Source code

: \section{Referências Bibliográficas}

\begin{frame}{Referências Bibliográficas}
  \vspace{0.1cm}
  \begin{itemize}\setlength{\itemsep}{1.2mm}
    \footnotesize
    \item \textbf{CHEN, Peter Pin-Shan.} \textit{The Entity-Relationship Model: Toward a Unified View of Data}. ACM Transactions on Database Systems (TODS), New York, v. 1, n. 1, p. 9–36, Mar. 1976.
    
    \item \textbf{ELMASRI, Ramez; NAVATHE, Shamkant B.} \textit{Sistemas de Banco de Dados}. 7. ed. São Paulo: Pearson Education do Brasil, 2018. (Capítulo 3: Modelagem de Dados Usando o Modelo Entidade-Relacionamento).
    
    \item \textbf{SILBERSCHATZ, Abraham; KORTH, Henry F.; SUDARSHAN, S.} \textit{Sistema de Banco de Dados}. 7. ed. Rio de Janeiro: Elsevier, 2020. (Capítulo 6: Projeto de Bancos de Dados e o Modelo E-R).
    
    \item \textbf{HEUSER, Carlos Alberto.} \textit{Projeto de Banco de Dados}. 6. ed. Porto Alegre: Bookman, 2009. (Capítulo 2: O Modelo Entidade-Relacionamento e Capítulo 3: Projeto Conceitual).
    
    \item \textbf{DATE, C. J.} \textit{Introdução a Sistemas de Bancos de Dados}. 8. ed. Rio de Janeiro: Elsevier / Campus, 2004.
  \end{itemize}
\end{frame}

== Action item ==
Reproduce every line in the records above that contains the word "Capítulo".

== Exercise output ==
    \item \textbf{ELMASRI, Ramez; NAVATHE, Shamkant B.} \textit{Sistemas de Banco de Dados}. 7. ed. São Paulo: Pearson Education do Brasil, 2018. (Capítulo 3: Modelagem de Dados Usando o Modelo Entidade-Relacionamento).
    \item \textbf{SILBERSCHATZ, Abraham; KORTH, Henry F.; SUDARSHAN, S.} \textit{Sistema de Banco de Dados}. 7. ed. Rio de Janeiro: Elsevier, 2020. (Capítulo 6: Projeto de Bancos de Dados e o Modelo E-R).
    \item \textbf{HEUSER, Carlos Alberto.} \textit{Projeto de Banco de Dados}. 6. ed. Porto Alegre: Bookman, 2009. (Capítulo 2: O Modelo Entidade-Relacionamento e Capítulo 3: Projeto Conceitual).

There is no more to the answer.